WHAT THIS TASK INVOLVES: When the word "entry" appears in a line of the data below, list that line.
RECORDS FOR PROCESSING Block Start
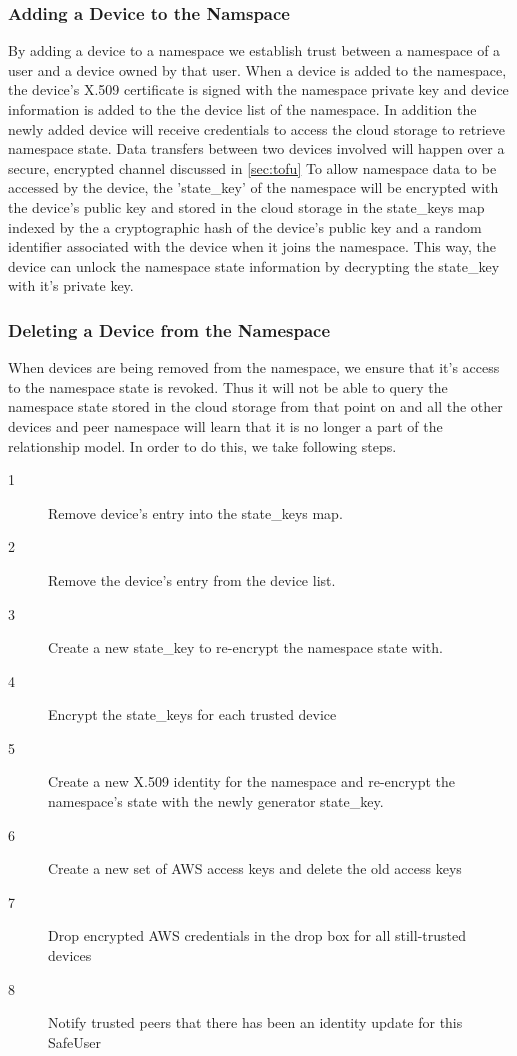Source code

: \subsubsection{Adding a Device to the Namspace}
By adding a device to a namespace we establish trust between a namespace of a user and a device owned by that user. When a device is added to the namespace, the device's X.509 certificate is signed with the namespace private key and device information is added to the the device list of the namespace. In addition the newly added device will receive credentials to access the cloud storage to retrieve namespace state. Data transfers between two devices involved will happen over a secure, encrypted channel discussed in \ref{sec:tofu} To allow namespace data to be accessed by the device, the 'state\_key' of the namespace will be encrypted with the device's public key and stored in the cloud storage in the state\_keys map indexed by the a cryptographic hash of the device's public key and a random identifier associated with the device when it joins the namespace. This way, the device can unlock the namespace state information by decrypting the state\_key with it's private key. 

\subsubsection{Deleting a Device from the Namespace}
When devices are being removed from the namespace, we ensure that it's access to the namespace state is revoked. Thus it will not be able to query the namespace state stored in the cloud storage from that point on and all the other devices and peer namespace will learn that it is no longer a part of the relationship model. In order to do this, we take following steps.

\begin{description} 
\item[1] Remove device's entry into the state\_keys map.
\item[2] Remove the device's entry from the device list.
\item[3] Create a new state\_key to re-encrypt the namespace state with.
\item[4] Encrypt the state\_keys for each trusted device
\item[5] Create a new X.509 identity for the namespace and re-encrypt the namespace's state with the newly generator state\_key.
\item[6] Create a new set of AWS access keys and delete the old access keys
\item[7] Drop encrypted AWS credentials in the drop box for all still-trusted devices
\item[8] Notify trusted peers that there has been an identity update for this SafeUser
\end{description}

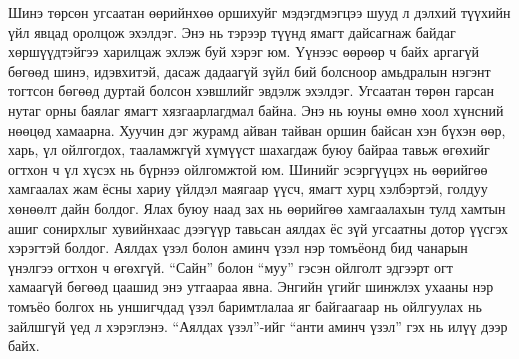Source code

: Шинэ төрсөн угсаатан өөрийнхөө оршихуйг мэдэгдмэгцээ шууд л дэлхий түүхийн үйл явцад оролцож эхэлдэг. Энэ нь тэрээр түүнд ямагт дайсагнаж байдаг хөршүүдтэйгээ харилцаж эхлэж буй хэрэг юм. Үүнээс өөрөөр ч байх аргагүй бөгөөд шинэ, идэвхитэй, дасаж дадаагүй зүйл бий болсноор амьдралын нэгэнт тогтсон бөгөөд дуртай болсон хэвшлийг эвдэлж эхэлдэг. Угсаатан төрөн гарсан нутаг орны баялаг ямагт хязгаарлагдмал байна. Энэ нь юуны өмнө хоол хүнсний нөөцөд хамаарна. Хуучин дэг журамд айван тайван оршин байсан хэн бүхэн өөр, харь, үл ойлгогдох, тааламжгүй хүмүүст шахагдаж буюу байраа тавьж өгөхийг огтхон ч үл хүсэх нь бүрнээ ойлгомжтой юм. Шинийг эсэргүүцэх нь өөрийгөө хамгаалах жам ёсны хариу үйлдэл маягаар үүсч, ямагт хурц хэлбэртэй, голдуу хөнөөлт дайн болдог. Ялах буюу наад зах нь өөрийгөө хамгаалахын тулд хамтын ашиг сонирхлыг хувийнхаас дээгүүр тавьсан аялдах ёс зүй угсаатны дотор үүсгэх хэрэгтэй болдог.
Аялдах үзэл болон аминч үзэл нэр томъёонд бид чанарын үнэлгээ огтхон ч өгөхгүй. “Сайн” болон “муу” гэсэн ойлголт эдгээрт огт хамаагүй бөгөөд цаашид энэ утгаараа явна. Энгийн үгийг шинжлэх ухааны нэр томъёо болгох нь уншигчдад үзэл баримтлалаа яг байгаагаар нь ойлгуулах нь зайлшгүй үед л хэрэглэнэ. “Аялдах үзэл”-ийг “анти аминч үзэл” гэх нь илүү дээр байх.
RECORDS FOR PROCESSING Block End
TASK SOLUTION:
\item[1] Remove device's entry into the state\_keys map.
\item[2] Remove the device's entry from the device list.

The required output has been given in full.